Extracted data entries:

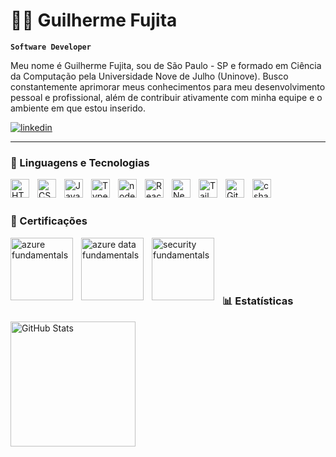 # 👨‍💻 Guilherme Fujita

**`Software Developer`**

Meu nome é Guilherme Fujita, sou de São Paulo - SP e formado em Ciência da Computação pela Universidade Nove de Julho (Uninove). Busco constantemente aprimorar meus conhecimentos para meu desenvolvimento pessoal e profissional, além de contribuir ativamente com minha equipe e o ambiente em que estou inserido.

<p align="left">
    <a href="www.linkedin.com/in/guilherme-fujita">
        <img 
            alt="linkedin" 
            title="Ir para o Linkedin" 
            src="https://img.shields.io/badge/LinkedIn-0077B5?style=for-the-badge&logo=linkedin&logoColor=white"
        />
    </a>
</p>

---

### 🤖 Linguagens e Tecnologias

<img 
    align="left" 
    alt="HTML"
    title="HTML" 
    width="30px" 
    style="padding-right: 10px;" 
    src="https://cdn.jsdelivr.net/gh/devicons/devicon@latest/icons/html5/html5-original.svg" 
/>
<img 
    align="left" 
    alt="CSS" 
    title="CSS"
    width="30px" 
    style="padding-right: 10px;" 
    src="https://cdn.jsdelivr.net/gh/devicons/devicon@latest/icons/css3/css3-original.svg" 
/>
<img 
    align="left" 
    alt="JavaScript" 
    title="JavaScript"
    width="30px" 
    style="padding-right: 10px;" 
    src="https://cdn.jsdelivr.net/gh/devicons/devicon@latest/icons/javascript/javascript-original.svg" 
/>
<img 
    align="left" 
    alt="TypeScript"
    title="TypeScript" 
    width="30px" 
    style="padding-right: 10px;" 
    src="https://cdn.jsdelivr.net/gh/devicons/devicon@latest/icons/typescript/typescript-original.svg" 
/>
<img 
    align="left" 
    alt="node"
    title="Node" 
    width="30px" 
    style="padding-right: 10px;" 
    src="https://cdn.jsdelivr.net/gh/devicons/devicon@latest/icons/nodejs/nodejs-original-wordmark.svg" 
/>
<img 
    align="left" 
    alt="React"
    title="React" 
    width="30px" 
    style="padding-right: 10px;" 
    src="https://cdn.jsdelivr.net/gh/devicons/devicon@latest/icons/react/react-original.svg" 
/>
<img 
    align="left" 
    alt="Next.js" 
    title="Next.js"
    width="30px" 
    style="padding-right: 10px;" 
    src="https://cdn.jsdelivr.net/gh/devicons/devicon@latest/icons/nextjs/nextjs-original.svg" 
/>
<img 
    align="left" 
    alt="Tailwind" 
    title="Tailwind"
    width="30px" 
    style="padding-right: 10px;" 
    src="https://cdn.jsdelivr.net/gh/devicons/devicon@latest/icons/tailwindcss/tailwindcss-original.svg" 
/>
<img 
    align="left" 
    alt="Git" 
    title="Git"
    width="30px" 
    style="padding-right: 10px;" 
    src="https://cdn.jsdelivr.net/gh/devicons/devicon@latest/icons/git/git-original.svg" 
/>
<img 
    align="left" 
    alt="csharp" 
    title="C#"
    width="30px" 
    style="padding-right: 10px;" 
    src="https://cdn.jsdelivr.net/gh/devicons/devicon@latest/icons/csharp/csharp-original.svg" 
/>

<br/>
<br/>

### 🏅 Certificações
<img 
    align="left" 
    alt="azure fundamentals"
    title="Azure Fundamentals" 
    width="100px" 
    style="padding-right: 10px;" 
    src="https://images.credly.com/images/be8fcaeb-c769-4858-b567-ffaaa73ce8cf/image.png"
/>

<img 
    align="left" 
    alt="azure data fundamentals"
    title="Azure Data Fundamentals" 
    width="100px" 
    style="padding-right: 10px;" 
    src="https://images.credly.com/images/70eb1e3f-d4de-4377-a062-b20fb29594ea/twitter_thumb_201604_azure-data-fundamentals-600x600.png"
/>

<img 
    align="left" 
    alt="security fundamentals"
    title="Microsoft Security, Compliance and Identity Fundamentals" 
    width="100px" 
    style="padding-right: 10px;" 
    src="https://images.credly.com/images/fc1352af-87fa-4947-ba54-398a0e63322e/twitter_thumb_201604_security-compliance-and-identity-fundamentals-600x600.png"
/>

<br>
<br>
<br>
<br>

### 📊 Estatísticas

<!--<p>
  <img 
    align="left" 
    alt="GitHub Stats" 
    height="200" 
    style="padding-right: 10px;" 
    src="https://github-readme-stats.vercel.app/api?username=GuilhermeFujita&show_icons=true&theme=tokyonight&include_all_commits=true&locale=pt-br" 
  />-->

<img 
      align="left" 
      alt="GitHub Stats" 
      height="200" 
      src="https://github-readme-stats.vercel.app/api/top-langs/?username=GuilhermeFujita&theme=tokyonight&layout=compact&custom_title=Tecnologias&langs_count=9" 
  />

</p>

_Problem description_. When you print the records above, keep them exact and leave out the pictures.

_Answer space_.
 # 👨‍💻 Guilherme Fujita

**`Software Developer`**

Meu nome é Guilherme Fujita, sou de São Paulo - SP e formado em Ciência da Computação pela Universidade Nove de Julho (Uninove). Busco constantemente aprimorar meus conhecimentos para meu desenvolvimento pessoal e profissional, além de contribuir ativamente com minha equipe e o ambiente em que estou inserido.

<p align="left">
    <a href="www.linkedin.com/in/guilherme-fujita">
        <img 
            alt="linkedin" 
            title="Ir para o Linkedin" 
            src="https://img.shields.io/badge/LinkedIn-0077B5?style=for-the-badge&logo=linkedin&logoColor=white"
        />
    </a>
</p>

---

### 🤖 Linguagens e Tecnologias

<img 
    align="left" 
    alt="HTML"
    title="HTML" 
    width="30px" 
    style="padding-right: 10px;" 
    src="https://cdn.jsdelivr.net/gh/devicons/devicon@latest/icons/html5/html5-original.svg" 
/>
<img 
    align="left" 
    alt="CSS" 
    title="CSS"
    width="30px" 
    style="padding-right: 10px;" 
    src="https://cdn.jsdelivr.net/gh/devicons/devicon@latest/icons/css3/css3-original.svg" 
/>
<img 
    align="left" 
    alt="JavaScript" 
    title="JavaScript"
    width="30px" 
    style="padding-right: 10px;" 
    src="https://cdn.jsdelivr.net/gh/devicons/devicon@latest/icons/javascript/javascript-original.svg" 
/>
<img 
    align="left" 
    alt="TypeScript"
    title="TypeScript" 
    width="30px" 
    style="padding-right: 10px;" 
    src="https://cdn.jsdelivr.net/gh/devicons/devicon@latest/icons/typescript/typescript-original.svg" 
/>
<img 
    align="left" 
    alt="node"
    title="Node" 
    width="30px" 
    style="padding-right: 10px;" 
    src="https://cdn.jsdelivr.net/gh/devicons/devicon@latest/icons/nodejs/nodejs-original-wordmark.svg" 
/>
<img 
    align="left" 
    alt="React"
    title="React" 
    width="30px" 
    style="padding-right: 10px;" 
    src="https://cdn.jsdelivr.net/gh/devicons/devicon@latest/icons/react/react-original.svg" 
/>
<img 
    align="left" 
    alt="Next.js" 
    title="Next.js"
    width="30px" 
    style="padding-right: 10px;" 
    src="https://cdn.jsdelivr.net/gh/devicons/devicon@latest/icons/nextjs/nextjs-original.svg" 
/>
<img 
    align="left" 
    alt="Tailwind" 
    title="Tailwind"
    width="30px" 
    style="padding-right: 10px;" 
    src="https://cdn.jsdelivr.net/gh/devicons/devicon@latest/icons/tailwindcss/tailwindcss-original.svg" 
/>
<img 
    align="left" 
    alt="Git" 
    title="Git"
    width="30px" 
    style="padding-right: 10px;" 
    src="https://cdn.jsdelivr.net/gh/devicons/devicon@latest/icons/git/git-original.svg" 
/>
<img 
    align="left" 
    alt="csharp" 
    title="C#"
    width="30px" 
    style="padding-right: 10px;" 
    src="https://cdn.jsdelivr.net/gh/devicons/devicon@latest/icons/csharp/csharp-original.svg" 
/>

<br/>
<br/>

### 🏅 Certificações
<img 
    align="left" 
    alt="azure fundamentals"
    title="Azure Fundamentals" 
    width="100px" 
    style="padding-right: 10px;" 
    src="https://images.credly.com/images/be8fcaeb-c769-4858-b567-ffaaa73ce8cf/image.png"
/>

<img 
    align="left" 
    alt="azure data fundamentals"
    title="Azure Data Fundamentals" 
    width="100px" 
    style="padding-right: 10px;" 
    src="https://images.credly.com/images/70eb1e3f-d4de-4377-a062-b20fb29594ea/twitter_thumb_201604_azure-data-fundamentals-600x600.png"
/>

<img 
    align="left" 
    alt="security fundamentals"
    title="Microsoft Security, Compliance and Identity Fundamentals" 
    width="100px" 
    style="padding-right: 10px;" 
    src="https://images.credly.com/images/fc1352af-87fa-4947-ba54-398a0e63322e/twitter_thumb_201604_security-compliance-and-identity-fundamentals-600x600.png"
/>

<br>
<br>
<br>
<br>

### 📊 Estatísticas

<!--<p>
  <img 
    align="left" 
    alt="GitHub Stats" 
    height="200" 
    style="padding-right: 10px;" 
    src="https://github-readme-stats.vercel.app/api?username=GuilhermeFujita&show_icons=true&theme=tokyonight&include_all_commits=true&locale=pt-br" 
  />-->

<img 
      align="left" 
      alt="GitHub Stats" 
      height="200" 
      src="https://github-readme-stats.vercel.app/api/top-langs/?username=GuilhermeFujita&theme=tokyonight&layout=compact&custom_title=Tecnologias&langs_count=9" 
  />

</p>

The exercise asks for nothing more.